Child2 is from a family who has more than 5 children on the 'at risk' register. We are there all the time, doing such basic things as checking the kids are in bed after 10pm. Single dad, alcoholic, they're not abused as such as far as I know (but I'm at the bottom of the 'need to know' chain), they're neglected, grubby, wild, naughty and are well on the way to being prolific customers of ours. Anyway, one night one of the old kids (under 14) was found very late at night very drunk. At Social Services request if we find anything amiss we PPO the kids (police protection order, same was what happened up there ^^) and they'll come and take over asap as they are 'building a case'. So, after a very very heartbreaking removal from the family (yeah, they're a nightmare but she loves her parents and was scared to death. It's just not nice taking kids, even if they need it for their own good) we physically took her away. She sat in one of our interview rooms for 5 hours, asleep upright on a chair, with one female officer or two male officers with her at all times until SS suggested that we just return her home as they wouldnt be able to sort anything out until 9am the next day. So we took her home. What a total and utter waste of time which makes a total mockery of the process.

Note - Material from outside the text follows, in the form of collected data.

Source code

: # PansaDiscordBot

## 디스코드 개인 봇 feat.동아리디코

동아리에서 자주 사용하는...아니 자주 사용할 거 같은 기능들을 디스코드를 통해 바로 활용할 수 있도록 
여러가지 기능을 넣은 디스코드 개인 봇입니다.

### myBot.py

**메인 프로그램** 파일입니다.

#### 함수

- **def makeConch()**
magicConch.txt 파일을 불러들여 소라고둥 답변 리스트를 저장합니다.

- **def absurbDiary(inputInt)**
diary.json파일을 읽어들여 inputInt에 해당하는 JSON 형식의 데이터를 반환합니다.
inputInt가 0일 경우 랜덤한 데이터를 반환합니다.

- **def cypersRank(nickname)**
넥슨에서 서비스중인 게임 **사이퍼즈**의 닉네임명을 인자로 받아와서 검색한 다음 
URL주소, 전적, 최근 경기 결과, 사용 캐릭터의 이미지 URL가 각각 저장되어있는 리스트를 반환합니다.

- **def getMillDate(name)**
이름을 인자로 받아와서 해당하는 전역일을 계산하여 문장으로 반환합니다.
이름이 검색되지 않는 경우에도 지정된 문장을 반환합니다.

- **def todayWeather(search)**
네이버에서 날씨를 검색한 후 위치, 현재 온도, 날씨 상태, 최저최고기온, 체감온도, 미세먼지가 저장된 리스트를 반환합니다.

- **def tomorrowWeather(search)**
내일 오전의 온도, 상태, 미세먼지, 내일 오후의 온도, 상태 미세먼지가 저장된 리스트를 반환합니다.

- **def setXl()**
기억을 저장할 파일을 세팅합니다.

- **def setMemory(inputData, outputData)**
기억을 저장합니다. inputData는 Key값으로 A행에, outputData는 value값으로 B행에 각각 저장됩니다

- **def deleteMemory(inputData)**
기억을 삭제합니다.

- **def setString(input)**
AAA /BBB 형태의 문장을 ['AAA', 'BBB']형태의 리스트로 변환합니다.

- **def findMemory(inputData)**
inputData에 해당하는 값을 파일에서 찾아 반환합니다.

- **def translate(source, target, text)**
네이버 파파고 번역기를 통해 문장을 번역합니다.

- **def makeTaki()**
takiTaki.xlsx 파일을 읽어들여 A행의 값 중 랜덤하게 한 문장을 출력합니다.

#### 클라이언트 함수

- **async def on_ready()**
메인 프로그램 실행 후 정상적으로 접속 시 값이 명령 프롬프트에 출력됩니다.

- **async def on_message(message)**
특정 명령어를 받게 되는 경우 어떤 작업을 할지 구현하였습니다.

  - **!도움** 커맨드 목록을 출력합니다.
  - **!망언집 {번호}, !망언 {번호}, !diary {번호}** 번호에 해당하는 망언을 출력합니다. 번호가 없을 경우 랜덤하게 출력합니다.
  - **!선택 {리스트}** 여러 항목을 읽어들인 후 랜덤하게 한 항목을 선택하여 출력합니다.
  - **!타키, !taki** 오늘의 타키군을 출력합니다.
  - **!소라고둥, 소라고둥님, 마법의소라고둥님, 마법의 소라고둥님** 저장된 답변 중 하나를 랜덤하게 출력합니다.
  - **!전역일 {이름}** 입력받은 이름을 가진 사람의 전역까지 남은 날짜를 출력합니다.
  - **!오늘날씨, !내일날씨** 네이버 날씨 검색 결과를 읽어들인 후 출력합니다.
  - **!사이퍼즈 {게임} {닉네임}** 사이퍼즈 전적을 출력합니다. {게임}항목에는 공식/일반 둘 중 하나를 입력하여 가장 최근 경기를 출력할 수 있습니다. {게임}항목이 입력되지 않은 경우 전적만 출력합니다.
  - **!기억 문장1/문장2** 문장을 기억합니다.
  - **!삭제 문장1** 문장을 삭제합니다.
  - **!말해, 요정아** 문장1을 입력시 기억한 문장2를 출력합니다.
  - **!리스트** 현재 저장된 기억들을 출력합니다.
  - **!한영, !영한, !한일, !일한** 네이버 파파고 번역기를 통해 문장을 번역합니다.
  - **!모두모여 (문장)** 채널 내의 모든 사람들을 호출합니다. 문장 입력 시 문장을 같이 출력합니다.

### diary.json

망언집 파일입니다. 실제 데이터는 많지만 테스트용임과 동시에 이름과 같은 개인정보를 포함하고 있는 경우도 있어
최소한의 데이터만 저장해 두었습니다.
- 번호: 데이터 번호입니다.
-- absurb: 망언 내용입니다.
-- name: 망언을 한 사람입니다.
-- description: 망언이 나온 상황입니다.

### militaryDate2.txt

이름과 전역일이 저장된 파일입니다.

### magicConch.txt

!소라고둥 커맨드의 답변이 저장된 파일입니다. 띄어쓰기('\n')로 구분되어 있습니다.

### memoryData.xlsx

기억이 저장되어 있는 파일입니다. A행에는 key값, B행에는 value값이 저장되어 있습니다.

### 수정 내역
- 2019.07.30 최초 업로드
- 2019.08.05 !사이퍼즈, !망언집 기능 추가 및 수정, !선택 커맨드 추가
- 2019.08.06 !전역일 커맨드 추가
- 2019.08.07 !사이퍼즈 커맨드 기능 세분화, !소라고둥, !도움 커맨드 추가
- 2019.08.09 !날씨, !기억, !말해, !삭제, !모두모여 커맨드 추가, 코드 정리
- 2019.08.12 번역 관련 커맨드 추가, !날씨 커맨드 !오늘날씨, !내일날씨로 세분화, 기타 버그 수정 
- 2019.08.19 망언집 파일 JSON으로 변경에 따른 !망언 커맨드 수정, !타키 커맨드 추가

It's hard not to be cynical. Even harder not to let emotions get involved...not something I've mastered yet.

Admiral Huddy
13-11-2008, 10:25
OTOH, social services personnel often have unfair and unworkable constraints imposed upon them. A friend of mine works in the field and she's about the most caring person I know. There's no way she wouldn't do everything she possibly could to protect a child.

If we can't rely on these people to do their jobs or the system is failing, then what hope have we of proctecting our children.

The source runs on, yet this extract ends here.